*Work required:* Report the number of lines in the data below that hold "INCLUDE", without any other words.

[[ Task inputs, beginning ]]

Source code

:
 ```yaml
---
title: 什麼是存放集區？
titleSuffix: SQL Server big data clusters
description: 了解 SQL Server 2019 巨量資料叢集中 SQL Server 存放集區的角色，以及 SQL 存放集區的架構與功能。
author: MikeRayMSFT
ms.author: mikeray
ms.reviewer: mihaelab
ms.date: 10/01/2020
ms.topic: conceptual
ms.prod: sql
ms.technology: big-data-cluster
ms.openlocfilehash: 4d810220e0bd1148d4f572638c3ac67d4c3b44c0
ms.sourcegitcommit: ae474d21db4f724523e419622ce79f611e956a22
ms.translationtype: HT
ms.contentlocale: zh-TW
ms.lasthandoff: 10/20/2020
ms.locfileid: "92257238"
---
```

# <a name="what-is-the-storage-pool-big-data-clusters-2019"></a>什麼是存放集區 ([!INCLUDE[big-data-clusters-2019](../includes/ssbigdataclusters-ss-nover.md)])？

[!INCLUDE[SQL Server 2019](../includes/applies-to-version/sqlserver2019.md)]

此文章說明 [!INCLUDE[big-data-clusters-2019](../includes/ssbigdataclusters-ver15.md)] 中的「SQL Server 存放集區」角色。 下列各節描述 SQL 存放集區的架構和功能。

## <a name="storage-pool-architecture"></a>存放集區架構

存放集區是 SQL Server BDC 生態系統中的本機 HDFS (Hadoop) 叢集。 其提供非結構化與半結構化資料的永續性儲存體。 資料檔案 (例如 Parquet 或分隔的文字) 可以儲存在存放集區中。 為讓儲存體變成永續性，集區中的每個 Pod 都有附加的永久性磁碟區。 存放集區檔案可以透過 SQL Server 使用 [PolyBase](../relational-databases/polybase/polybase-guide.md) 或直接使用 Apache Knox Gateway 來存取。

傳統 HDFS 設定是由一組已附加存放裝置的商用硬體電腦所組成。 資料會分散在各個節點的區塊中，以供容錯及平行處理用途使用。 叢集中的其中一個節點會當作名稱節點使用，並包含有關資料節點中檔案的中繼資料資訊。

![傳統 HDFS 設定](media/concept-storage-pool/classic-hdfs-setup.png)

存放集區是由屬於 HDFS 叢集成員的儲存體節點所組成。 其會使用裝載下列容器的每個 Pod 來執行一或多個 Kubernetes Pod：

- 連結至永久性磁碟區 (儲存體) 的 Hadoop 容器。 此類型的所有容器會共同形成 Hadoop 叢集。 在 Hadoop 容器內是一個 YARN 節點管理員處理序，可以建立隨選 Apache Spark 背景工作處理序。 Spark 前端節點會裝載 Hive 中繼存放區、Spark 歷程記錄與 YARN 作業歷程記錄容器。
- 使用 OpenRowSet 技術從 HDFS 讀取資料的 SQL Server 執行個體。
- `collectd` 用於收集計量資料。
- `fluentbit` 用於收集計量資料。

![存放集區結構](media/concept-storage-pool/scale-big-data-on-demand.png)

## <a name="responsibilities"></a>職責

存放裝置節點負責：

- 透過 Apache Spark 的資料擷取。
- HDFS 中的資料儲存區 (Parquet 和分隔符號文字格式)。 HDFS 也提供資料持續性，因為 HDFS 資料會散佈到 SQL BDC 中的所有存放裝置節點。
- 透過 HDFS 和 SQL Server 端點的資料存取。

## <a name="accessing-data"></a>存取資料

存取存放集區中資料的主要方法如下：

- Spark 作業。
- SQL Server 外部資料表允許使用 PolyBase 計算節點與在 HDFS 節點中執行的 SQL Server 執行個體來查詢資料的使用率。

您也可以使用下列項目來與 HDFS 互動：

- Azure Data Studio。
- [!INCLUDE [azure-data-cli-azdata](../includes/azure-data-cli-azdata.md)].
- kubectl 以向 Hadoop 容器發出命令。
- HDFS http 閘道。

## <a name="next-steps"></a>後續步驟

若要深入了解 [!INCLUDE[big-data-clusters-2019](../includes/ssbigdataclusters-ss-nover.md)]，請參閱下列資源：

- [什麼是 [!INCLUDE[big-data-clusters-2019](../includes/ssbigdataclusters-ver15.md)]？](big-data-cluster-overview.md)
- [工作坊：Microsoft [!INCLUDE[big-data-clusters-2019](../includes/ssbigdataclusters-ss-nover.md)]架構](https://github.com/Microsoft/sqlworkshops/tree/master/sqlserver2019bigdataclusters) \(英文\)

[[ Task inputs, end ]]

*Answer box:* 7